- Work order -
Where a line below holds the string "调用函数", copy that line.

(Data excerpts)
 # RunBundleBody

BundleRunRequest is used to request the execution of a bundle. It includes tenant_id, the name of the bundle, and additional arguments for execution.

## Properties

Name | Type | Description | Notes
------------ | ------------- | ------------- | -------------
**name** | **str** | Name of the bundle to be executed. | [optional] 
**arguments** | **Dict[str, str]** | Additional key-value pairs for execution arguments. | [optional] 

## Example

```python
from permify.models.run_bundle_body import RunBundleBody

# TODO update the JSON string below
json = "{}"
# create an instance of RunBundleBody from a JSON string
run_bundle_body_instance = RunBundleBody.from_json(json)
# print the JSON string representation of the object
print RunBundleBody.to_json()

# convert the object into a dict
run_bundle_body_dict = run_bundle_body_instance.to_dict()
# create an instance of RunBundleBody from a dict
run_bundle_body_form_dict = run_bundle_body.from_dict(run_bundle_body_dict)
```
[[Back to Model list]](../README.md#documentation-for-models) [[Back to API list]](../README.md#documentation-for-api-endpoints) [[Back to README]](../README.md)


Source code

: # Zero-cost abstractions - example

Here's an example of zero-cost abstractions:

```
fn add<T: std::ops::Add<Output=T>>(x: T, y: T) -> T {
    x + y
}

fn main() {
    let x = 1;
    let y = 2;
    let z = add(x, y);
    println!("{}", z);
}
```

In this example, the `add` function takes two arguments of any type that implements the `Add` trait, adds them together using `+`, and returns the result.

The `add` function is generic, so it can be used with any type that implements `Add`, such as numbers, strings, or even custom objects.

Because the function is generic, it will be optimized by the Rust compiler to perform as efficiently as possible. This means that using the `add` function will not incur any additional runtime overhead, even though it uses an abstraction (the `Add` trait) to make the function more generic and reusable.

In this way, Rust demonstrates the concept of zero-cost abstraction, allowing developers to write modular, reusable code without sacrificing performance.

...

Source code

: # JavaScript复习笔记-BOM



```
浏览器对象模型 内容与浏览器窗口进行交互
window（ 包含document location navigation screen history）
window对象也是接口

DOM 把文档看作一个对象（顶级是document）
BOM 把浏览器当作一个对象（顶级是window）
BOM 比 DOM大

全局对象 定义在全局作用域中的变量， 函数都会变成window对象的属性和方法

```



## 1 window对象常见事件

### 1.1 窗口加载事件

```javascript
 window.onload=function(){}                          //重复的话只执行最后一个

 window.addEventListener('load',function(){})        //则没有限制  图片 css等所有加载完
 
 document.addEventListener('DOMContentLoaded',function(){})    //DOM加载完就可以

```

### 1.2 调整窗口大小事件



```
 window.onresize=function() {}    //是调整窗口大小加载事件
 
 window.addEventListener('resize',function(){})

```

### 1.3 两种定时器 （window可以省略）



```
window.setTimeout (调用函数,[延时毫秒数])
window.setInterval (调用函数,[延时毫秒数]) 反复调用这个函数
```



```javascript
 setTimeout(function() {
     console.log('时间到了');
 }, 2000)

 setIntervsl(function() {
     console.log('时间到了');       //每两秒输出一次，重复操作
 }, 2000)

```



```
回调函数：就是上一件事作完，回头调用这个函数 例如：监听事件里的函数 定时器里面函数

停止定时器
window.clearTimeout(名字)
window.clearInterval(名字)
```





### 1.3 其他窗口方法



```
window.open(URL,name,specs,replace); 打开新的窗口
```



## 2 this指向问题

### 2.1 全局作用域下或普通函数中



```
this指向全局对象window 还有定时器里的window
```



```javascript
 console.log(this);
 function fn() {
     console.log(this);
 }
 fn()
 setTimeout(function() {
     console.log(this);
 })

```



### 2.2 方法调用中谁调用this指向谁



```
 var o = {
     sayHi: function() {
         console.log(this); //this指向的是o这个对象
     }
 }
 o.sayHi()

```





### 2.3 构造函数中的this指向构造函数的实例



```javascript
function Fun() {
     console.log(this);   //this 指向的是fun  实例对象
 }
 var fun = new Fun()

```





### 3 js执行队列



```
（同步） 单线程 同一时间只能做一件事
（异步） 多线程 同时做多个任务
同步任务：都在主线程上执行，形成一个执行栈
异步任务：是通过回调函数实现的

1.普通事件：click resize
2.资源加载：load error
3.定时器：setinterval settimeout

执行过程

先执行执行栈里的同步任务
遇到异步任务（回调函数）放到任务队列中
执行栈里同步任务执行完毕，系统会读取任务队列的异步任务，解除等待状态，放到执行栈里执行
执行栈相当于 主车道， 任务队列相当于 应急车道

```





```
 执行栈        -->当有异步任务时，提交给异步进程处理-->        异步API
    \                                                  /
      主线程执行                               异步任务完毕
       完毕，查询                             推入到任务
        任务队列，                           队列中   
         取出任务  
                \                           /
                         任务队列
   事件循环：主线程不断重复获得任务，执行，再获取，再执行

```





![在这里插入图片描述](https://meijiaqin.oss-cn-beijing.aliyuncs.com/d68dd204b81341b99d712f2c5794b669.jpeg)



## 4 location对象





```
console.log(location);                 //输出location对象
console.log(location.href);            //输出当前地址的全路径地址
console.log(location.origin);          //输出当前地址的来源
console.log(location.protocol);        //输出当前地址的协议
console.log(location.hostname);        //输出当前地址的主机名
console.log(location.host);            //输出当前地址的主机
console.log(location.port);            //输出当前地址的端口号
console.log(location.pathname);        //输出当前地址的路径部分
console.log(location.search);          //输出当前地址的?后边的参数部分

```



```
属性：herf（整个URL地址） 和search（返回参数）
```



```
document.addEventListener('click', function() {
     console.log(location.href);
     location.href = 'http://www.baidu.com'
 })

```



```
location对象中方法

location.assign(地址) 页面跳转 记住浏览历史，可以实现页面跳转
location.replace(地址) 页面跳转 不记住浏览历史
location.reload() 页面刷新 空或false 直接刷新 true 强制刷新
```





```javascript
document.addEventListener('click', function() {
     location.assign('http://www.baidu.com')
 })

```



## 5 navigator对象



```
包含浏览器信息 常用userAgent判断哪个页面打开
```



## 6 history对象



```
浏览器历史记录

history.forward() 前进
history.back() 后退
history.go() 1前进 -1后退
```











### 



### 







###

--

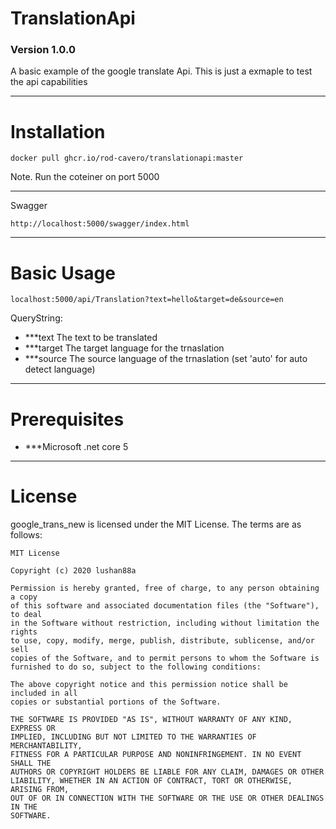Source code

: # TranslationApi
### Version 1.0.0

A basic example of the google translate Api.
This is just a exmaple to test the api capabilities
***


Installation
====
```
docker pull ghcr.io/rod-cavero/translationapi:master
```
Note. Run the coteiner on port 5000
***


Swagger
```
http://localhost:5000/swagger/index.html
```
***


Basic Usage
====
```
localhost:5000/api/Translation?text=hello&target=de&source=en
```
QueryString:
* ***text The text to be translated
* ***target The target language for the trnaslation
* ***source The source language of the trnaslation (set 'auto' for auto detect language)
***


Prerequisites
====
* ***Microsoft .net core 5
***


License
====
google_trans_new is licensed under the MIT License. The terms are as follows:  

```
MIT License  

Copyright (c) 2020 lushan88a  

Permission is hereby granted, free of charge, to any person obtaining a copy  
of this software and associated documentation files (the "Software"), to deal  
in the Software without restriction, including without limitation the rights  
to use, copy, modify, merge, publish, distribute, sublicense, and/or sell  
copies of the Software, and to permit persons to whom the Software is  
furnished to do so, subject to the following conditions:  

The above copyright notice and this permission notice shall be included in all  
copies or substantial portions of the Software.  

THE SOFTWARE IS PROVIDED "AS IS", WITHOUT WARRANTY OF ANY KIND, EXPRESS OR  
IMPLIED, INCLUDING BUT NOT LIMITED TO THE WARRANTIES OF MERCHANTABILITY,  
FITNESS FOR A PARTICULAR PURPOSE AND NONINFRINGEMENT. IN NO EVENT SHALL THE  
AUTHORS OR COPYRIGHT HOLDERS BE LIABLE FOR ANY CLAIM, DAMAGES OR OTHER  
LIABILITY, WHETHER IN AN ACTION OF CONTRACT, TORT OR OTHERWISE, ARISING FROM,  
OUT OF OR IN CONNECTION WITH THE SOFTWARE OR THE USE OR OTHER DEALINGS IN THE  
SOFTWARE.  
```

- Answer box -
window.setTimeout (调用函数,[延时毫秒数])
window.setInterval (调用函数,[延时毫秒数]) 反复调用这个函数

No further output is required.